Many authors equate a strong narrative to a roller-coaster, a thrill ride with countless ups and downs, sharp twists in the track and blind drops that keep the participants on the edge of their seats. To a degree this is a strong analogy for the perfectly balanced narrative.
Any narrative composition, even life, can be easily compared to a thrill ride like a roller-coaster but while this is sufficient in most cases it's not entirely accurate.
The reality of a carnival ride like a roller-coaster is that the participant is aware of what's in store for them. The track is easily visible, like a reader selecting a specific genre but in all instances, the strongest compositions emulate life. This is where the carnival ride diverges greatly from the single track roller-coaster ride.
Where a narrative does follow a path it is not a singular track bound for conclusion. A narrative, as life, is predicated on following choice and consequence. A singular choice may cause the track to drop from under your feet or climb to great heights. When characters in a narrative are subject to their own choices and the consequences of those choices, the audience can better relate than if it was an on-rails ride.

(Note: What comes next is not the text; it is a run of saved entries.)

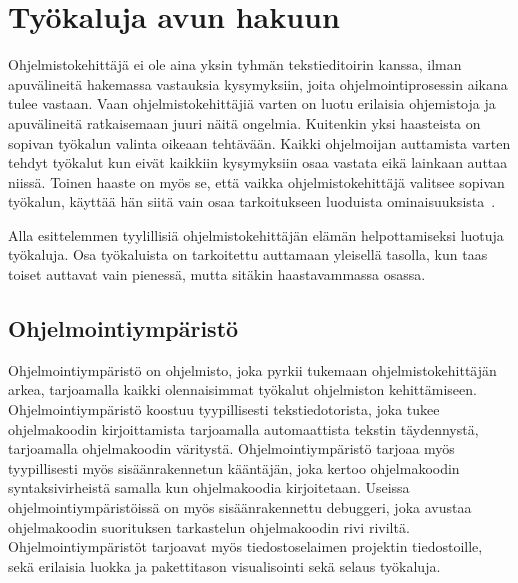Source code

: \documentclass[finnish]{../tktltiki2}
\theoremstyle{definition}
\theoremstyle{remark}
\begin{document}
\section{Työkaluja avun hakuun}
Ohjelmistokehittäjä ei ole aina yksin tyhmän tekstieditoirin kanssa, ilman apuvälineitä hakemassa vastauksia kysymyksiin, joita ohjelmointiprosessin aikana tulee vastaan. Vaan ohjelmistokehittäjiä varten on luotu erilaisia ohjemistoja ja apuvälineitä ratkaisemaan juuri näitä ongelmia.
Kuitenkin yksi haasteista on sopivan työkalun valinta oikeaan tehtävään. Kaikki ohjelmoijan auttamista varten tehdyt työkalut kun eivät kaikkiin kysymyksiin osaa vastata eikä lainkaan auttaa niissä. Toinen haaste on myös se, että vaikka ohjelmistokehittäjä valitsee sopivan työkalun, käyttää hän siitä vain osaa tarkoitukseen luoduista ominaisuuksista~\cite{whyline}.

Alla esittelemmen tyylillisiä ohjelmistokehittäjän elämän helpottamiseksi luotuja työkaluja. Osa työkaluista on tarkoitettu auttamaan yleisellä tasolla, kun taas toiset auttavat vain pienessä, mutta sitäkin haastavammassa osassa.

\subsection{Ohjelmointiympäristö}
Ohjelmointiympäristö on ohjelmisto, joka pyrkii tukemaan ohjelmistokehittäjän arkea, tarjoamalla kaikki olennaisimmat työkalut ohjelmiston kehittämiseen. Ohjelmointiympäristö koostuu tyypillisesti tekstiedotorista, joka tukee ohjelmakoodin kirjoittamista tarjoamalla automaattista tekstin täydennystä, tarjoamalla ohjelmakoodin väritystä. Ohjelmointiympäristö tarjoaa myös tyypillisesti myös sisäänrakennetun kääntäjän, joka kertoo ohjelmakoodin syntaksivirheistä samalla kun ohjelmakoodia kirjoitetaan. Useissa ohjelmointiympäristöissä on myös sisäänrakennettu debuggeri, joka avustaa ohjelmakoodin suorituksen tarkastelun ohjelmakoodin rivi riviltä. Ohjelmointiympäristöt tarjoavat myös tiedostoselaimen projektin tiedostoille, sekä erilaisia luokka ja pakettitason visualisointi sekä selaus työkaluja.
\end{document}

The individuals in a narrative are not merely characters designed to support the main attraction like props on a roller-coaster ride to add atmosphere. Ever individual is a product of their choices and the more that these connections are explored, the more the audience becomes invested in the composition. A strong narrative, like life, is not a restrictive roller-coaster but a full carnival of thrills. Every path is hidden,every ride, adventure and event concealed until the appropriate choices are made.
“Writing is not life, but I think that sometimes it can be a way back to life.”